Cocktails, wine, soft drinks and coffee and tea are all high-margin menu items that restaurateurs traditionally count on to boost the check. But with takeout and delivery dominating restaurant meals during the pandemic, beverage sales have suffered. Most consumers have drinks on hand and frequently do not add them on to an order.
That said, operators have tried to recoup sales with special deals, new formats and other adaptations. Some of these will continue to evolve into 2021, forecasters predict. And other trends are poised to gain traction.
Canned and bottled cocktails
Canned and bottled cocktails have accelerated in popularity, with alcoholic drinks to go becoming the only way to sell booze during quarantine. Many states relaxed the laws around selling cocktails with carryout and delivery orders and restaurants rose to the occasion by upgrading their selection and quality. Cocktails bottled by the restaurant or hotel’s bartender became signatures and cocktail kits with all the fixings combined a drink with an educational activity.
Not only will restaurants and bars continue to jump on this trend into 2021, more operators will embrace commercially made canned cocktails from boutique brands. Marriott International is expanding its canned cocktail menu, and high-profile independent restaurateurs such as Ashley Christiansen and Renee Erickson are seeing good sales from well-crafted canned cocktails. The safety and sanitation concerns that have arisen due to COVID-19 will continue to drive interest in this category.
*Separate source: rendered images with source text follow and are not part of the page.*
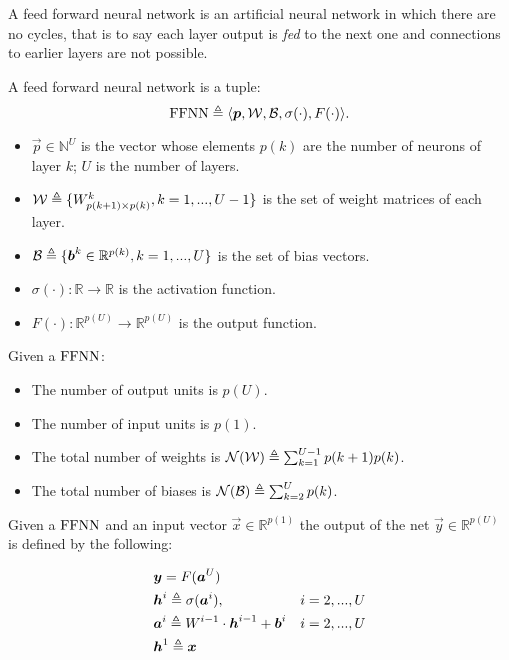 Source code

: 
A feed forward neural network is an artificial neural network in which there are no cycles, that is to say each layer output is \textit{fed} to the 
next one and connections to earlier layers are not possible. 


\begin{defn}
\label{def_ffnn}
A feed forward neural network is a tuple:
$$\mathrm{FFNN}\triangleq \langle\boldsymbol{p},\mathcal{W},\mathcal{B},\sigma(\cdot),F(\cdot)\rangle.$$
\begin{itemize}
 \item $\vec{p} \in \mathbb{N}^U$ is the vector whose elements $p(k)$ are the number of neurons of layer $k$; $U$ is the number of layers.
 \item $\mathcal{W} \triangleq \{W^k_{p(k+1) \times p(k)}, k=1,...,U-1 \}$ is the set of weight matrices of each layer.
 \item $\mathcal{B} \triangleq \{\boldsymbol{b}^k \in \mathbb{R}^{p(k)}, k=1,...,U \} $ is the set of bias vectors.
 \item $\sigma(\cdot): \mathbb{R}\rightarrow \mathbb{R}$ is the activation function.
 \item $F(\cdot): \mathbb{R}^{p(U)}\rightarrow \mathbb{R}^{p(U)}$ is the output function.
\end{itemize}
\end{defn}

\begin{remark}{}
Given a $\mathrm{FFNN}$:
\begin{itemize}
 \item The number of output units is $p(U)$.
 \item The number of input units is $p(1)$.
 \item The total number of weights is $\mathcal{N}(\mathcal{W}) \triangleq \sum_{k=1}^{U-1} p(k+1)p(k)$.
 \item The total number of biases is $\mathcal{N}(\mathcal{B}) \triangleq \sum_{k=2}^{U} p(k)$.
\end{itemize}
\end{remark}

\begin{defn}
Given a $\mathrm{FFNN}$ and an input vector $\vec{x} \in \mathbb{R}^{p(1)}$ the output of the net $\vec{y} \in \mathbb{R}^{p(U)}$  is defined by the following:

\begin{align}
&\boldsymbol{y}=F(\boldsymbol{a}^{U}) &\\
&\boldsymbol{h}^{i} \triangleq \sigma(\boldsymbol{a}^{i}), & i=2,...,U\\
&\boldsymbol{a}^{i} \triangleq W^{i-1} \cdot \boldsymbol{h}^{i-1} +\boldsymbol{b}^i  & i=2,...,U\\
&\boldsymbol{h}^{1} \triangleq \boldsymbol{x} &
\end{align}
\end{defn}


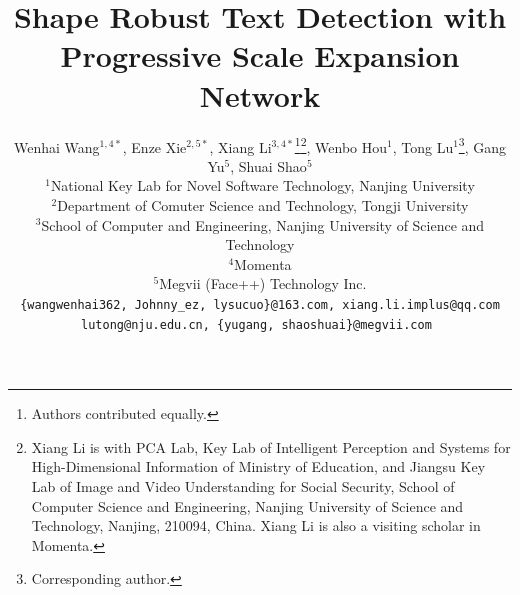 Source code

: \documentclass[10pt,twocolumn,letterpaper]{article}
\begin{document}
\title{Shape Robust Text Detection with Progressive Scale Expansion Network}

\author{Wenhai Wang$^{1,4*}$, Enze Xie$^{2,5*}$, Xiang Li$^{3,4*}$\thanks{Authors contributed equally.}\thanks{Xiang Li is with PCA Lab, Key Lab of Intelligent Perception and Systems for High-Dimensional Information of Ministry of Education, and Jiangsu Key Lab of Image and Video Understanding for Social Security, School of Computer Science and Engineering, Nanjing University of Science and Technology, Nanjing, 210094, China. Xiang Li is also a visiting scholar in Momenta.},  Wenbo Hou$^{1}$, Tong Lu$^{1}$\thanks{Corresponding author.}, Gang Yu$^{5}$, Shuai Shao$^{5}$\\
${^1}$National Key Lab for Novel Software Technology, Nanjing University\\
${^2}$Department of Comuter Science and Technology, Tongji University\\
${^3}$School of Computer and Engineering, Nanjing University of Science and Technology\\
${^4}$Momenta \\
${^5}$Megvii (Face++) Technology Inc.\\
\tt\small\{wangwenhai362, Johnny\_ez, lysucuo\}@163.com, xiang.li.implus@qq.com\\
\tt\small lutong@nju.edu.cn, \{yugang, shaoshuai\}@megvii.com
}

\maketitle
\end{document}
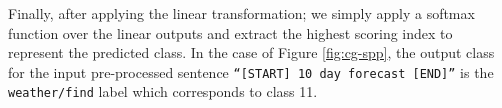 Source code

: Finally, after applying the linear transformation; we simply apply a softmax
function over the linear outputs and extract the highest scoring index to
represent the predicted class. In the case of Figure \ref{fig:cg-spp}, the
output class for the input pre-processed sentence \texttt{``[START] 10 day
  forecast [END]''} is the \texttt{weather/find} label which corresponds to class 11.

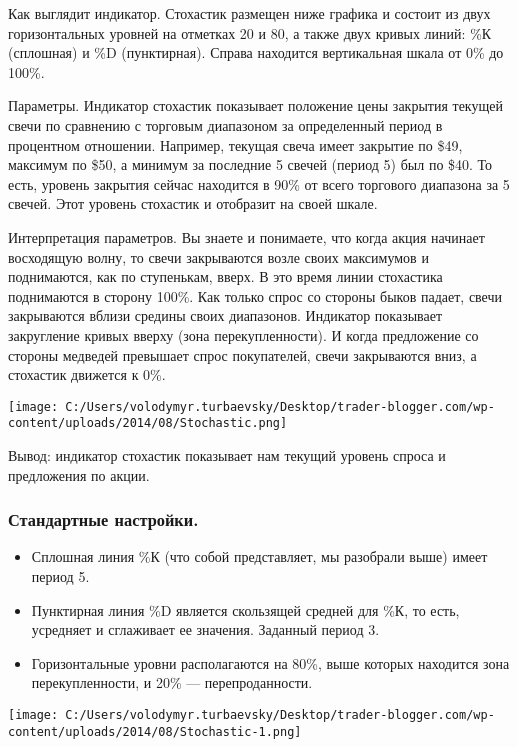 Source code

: \documentclass[a5paper]{article}
\begin{document}
Как выглядит индикатор. Стохастик размещен ниже графика и состоит из двух горизонтальных уровней на отметках 20 и 80, а также двух кривых линий: \%К (сплошная) и \%D (пунктирная). Справа находится вертикальная шкала от 0\% до 100\%.

Параметры. Индикатор стохастик показывает положение цены закрытия текущей свечи по сравнению с торговым диапазоном за определенный период в процентном отношении. Например, текущая свеча имеет закрытие по \$49, максимум по \$50, а минимум за последние 5 свечей (период 5) был по \$40. То есть, уровень закрытия сейчас находится в 90\% от всего торгового диапазона за 5 свечей. Этот уровень стохастик и отобразит на своей шкале.

Интерпретация параметров. Вы знаете и понимаете, что когда акция
начинает восходящую волну, то свечи закрываются возле своих максимумов
и поднимаются, как по ступенькам, вверх. В это время линии стохастика
поднимаются в сторону 100\%. Как только спрос со стороны быков падает,
свечи закрываются вблизи средины своих диапазонов. Индикатор
показывает закругление кривых вверху (зона перекупленности). И когда
предложение со стороны медведей превышает спрос покупателей, свечи
закрываются вниз, а стохастик движется к 0\%.

\texttt{[image: C:/Users/volodymyr.turbaevsky/Desktop/trader-blogger.com/wp-content/uploads/2014/08/Stochastic.png]}

Вывод: индикатор стохастик показывает нам текущий уровень спроса и предложения по акции.

\subsubsection{Стандартные настройки.}
\begin{itemize}
\item     Сплошная линия \%К (что собой представляет, мы разобрали выше) имеет период 5.
\item     Пунктирная линия \%D является скользящей средней для \%К, то есть, усредняет и сглаживает ее значения. Заданный период 3.
\item     Горизонтальные уровни располагаются на 80\%, выше которых находится
                                зона перекупленности, и 20\% —
                                перепроданности.
\end{itemize}

\texttt{[image: C:/Users/volodymyr.turbaevsky/Desktop/trader-blogger.com/wp-content/uploads/2014/08/Stochastic-1.png]}
\end{document}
Hot cocktails were named “the beverage trend of 2021” by AF&Co./Carbonate in the company’s annual forecast. Restaurants and bars built up their outdoor dining spaces to generate business during the pandemic, and with the winter months looming ahead, hot drinks will be in demand to attract customers and keep them warm. Along with the classics such as Irish coffee, hot buttered rum and hot toddies, operators are crafting creative signature drinks. Both Dead Rabbit in New York City and Sobre Mesa in Oakland, Calif. are offering variations on spiked cocoa. Hot cocktails incorporating tea, mulled wine and cider are also emerging as options.
Virtual cocktail bars
The virtual cocktail bar may be a viable option of the future. Last month, Lettuce Entertain You Enterprises launched “Gin and Juice,” a bar that focuses on takeout and delivery only, much like a ghost kitchen. The concept is headed by LEYE Beverage Director Kevin Beary and the team behind Chicago tiki bar, Three Dots and a Dash. Gin and Juice offers individual and large format cocktail kits for groups, including everything from spirits to fresh-squeezed juices, hand-crafted cordials, garnishes and even bar tools, specialty cocktail ice and mugs as an add-on. Customers view the menu online and can order via third-party platform Tock. With the proliferation of virtual restaurant concepts, the virtual bar seems to be an idea with legs.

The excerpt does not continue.